GOAL OF THE EXERCISE =>
With the pictures removed, the data below must be transcribed in full and exactly.

[Document images with source code]
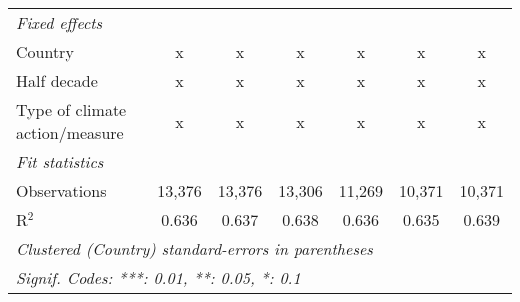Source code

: \begin{tabular}{lcccccc}
   \emph{Fixed effects}\\
   Country                                                   & x       & x       & x       & x       & x            & x\\  
   Half decade                                               & x       & x       & x       & x       & x            & x\\  
   Type of climate action/measure                            & x       & x       & x       & x       & x            & x\\  
   \midrule \emph{Fit statistics}\\
   Observations                                              & 13,376  & 13,376  & 13,306  & 11,269  & 10,371       & 10,371\\  
   R$^2$                                                     & 0.636   & 0.637   & 0.638   & 0.636   & 0.635        & 0.639\\  
   \midrule
   \multicolumn{7}{l}{\emph{Clustered (Country) standard-errors in parentheses}}\\
   \multicolumn{7}{l}{\emph{Signif. Codes: ***: 0.01, **: 0.05, *: 0.1}}\\
\end{tabular}
\par\endgroup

TASK OUTPUT =>
Source code

: \begin{tabular}{lcccccc}
   \emph{Fixed effects}\\
   Country                                                   & x       & x       & x       & x       & x            & x\\  
   Half decade                                               & x       & x       & x       & x       & x            & x\\  
   Type of climate action/measure                            & x       & x       & x       & x       & x            & x\\  
   \midrule \emph{Fit statistics}\\
   Observations                                              & 13,376  & 13,376  & 13,306  & 11,269  & 10,371       & 10,371\\  
   R$^2$                                                     & 0.636   & 0.637   & 0.638   & 0.636   & 0.635        & 0.639\\  
   \midrule
   \multicolumn{7}{l}{\emph{Clustered (Country) standard-errors in parentheses}}\\
   \multicolumn{7}{l}{\emph{Signif. Codes: ***: 0.01, **: 0.05, *: 0.1}}\\
\end{tabular}
\par\endgroup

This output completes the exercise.